The Temptation of the Traveling Monkey (Guest post by Deanna)
I cannot tell you when my friendship with Deanna began. It can probably be traced back to a single tweet, sent long ago, but I couldn’t say for sure. The details are lost to time – I can only say that at some point we started talking, and one day I told my husband that I had made a friend through the internet.
He looked at me warily, and reminded me that the girl I had been talking to, the one so full of moxie and so quick with the clever retorts, might have been an elaborate work of fiction. I kept this in mind when I found out she and her family were stopping through Seattle, and wanted to meet up for lunch.
“She might be a balding man named Herb,” I told myself. “He might think that Kate Hudson is a talented actress, and he might enjoy Stephen Colbert unironically. ” It might be an awkward, unmitigated disaster.
It was not. She was exactly who she claimed to be, and more.
By the end of the afternoon (one largely spent quoting Anchorman) I realized that I could no longer refer to her as “a girl I’ve been talking to online”, but simply started calling her “my friend Deanna.”

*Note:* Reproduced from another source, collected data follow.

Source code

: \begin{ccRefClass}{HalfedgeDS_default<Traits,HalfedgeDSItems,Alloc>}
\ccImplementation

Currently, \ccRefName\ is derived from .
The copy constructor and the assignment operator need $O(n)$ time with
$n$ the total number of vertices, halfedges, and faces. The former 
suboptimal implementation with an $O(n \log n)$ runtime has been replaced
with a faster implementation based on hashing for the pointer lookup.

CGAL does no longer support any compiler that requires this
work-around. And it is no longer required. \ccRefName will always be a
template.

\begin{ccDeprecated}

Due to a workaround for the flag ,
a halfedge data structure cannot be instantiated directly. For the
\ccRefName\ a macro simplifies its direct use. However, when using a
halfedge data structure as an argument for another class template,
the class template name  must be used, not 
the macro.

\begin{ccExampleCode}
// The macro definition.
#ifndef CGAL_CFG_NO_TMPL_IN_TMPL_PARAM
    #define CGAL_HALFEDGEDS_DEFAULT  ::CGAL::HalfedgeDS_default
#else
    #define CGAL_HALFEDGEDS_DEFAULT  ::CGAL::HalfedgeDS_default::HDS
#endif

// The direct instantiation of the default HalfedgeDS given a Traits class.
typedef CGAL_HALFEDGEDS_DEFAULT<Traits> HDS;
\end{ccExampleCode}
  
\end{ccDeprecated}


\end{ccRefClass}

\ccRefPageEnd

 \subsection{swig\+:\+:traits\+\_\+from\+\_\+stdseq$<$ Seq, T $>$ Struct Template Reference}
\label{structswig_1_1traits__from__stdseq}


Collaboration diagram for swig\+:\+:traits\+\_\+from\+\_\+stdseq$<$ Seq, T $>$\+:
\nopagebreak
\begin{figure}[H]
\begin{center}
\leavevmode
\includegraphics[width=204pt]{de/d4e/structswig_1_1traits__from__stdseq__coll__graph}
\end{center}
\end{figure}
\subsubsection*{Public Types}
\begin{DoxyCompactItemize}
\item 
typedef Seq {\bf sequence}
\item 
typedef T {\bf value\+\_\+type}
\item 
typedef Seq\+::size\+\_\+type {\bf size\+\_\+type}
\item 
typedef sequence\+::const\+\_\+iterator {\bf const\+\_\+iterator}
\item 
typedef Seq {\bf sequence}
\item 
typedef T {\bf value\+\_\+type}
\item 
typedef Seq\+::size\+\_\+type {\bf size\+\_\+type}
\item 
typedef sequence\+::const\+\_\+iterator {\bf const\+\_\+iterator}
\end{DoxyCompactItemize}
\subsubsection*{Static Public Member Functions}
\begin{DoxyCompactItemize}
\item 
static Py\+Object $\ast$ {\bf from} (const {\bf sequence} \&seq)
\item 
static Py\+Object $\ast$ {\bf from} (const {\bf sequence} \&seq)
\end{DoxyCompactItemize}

She’s recently moved across the planet from me. Though I’ve only met her once, though it really shouldn’t make a difference, this saddens me. I’d love to sit down, have a slice of cake with her, and laugh about how Weinergate is quiet possibly the best name for a sex scandal, ever. But since I can’t do that, I asked her to blog for me, and lovely girl that she is, she said yes. So enjoy today’s post. It was written by my friend, Deanna.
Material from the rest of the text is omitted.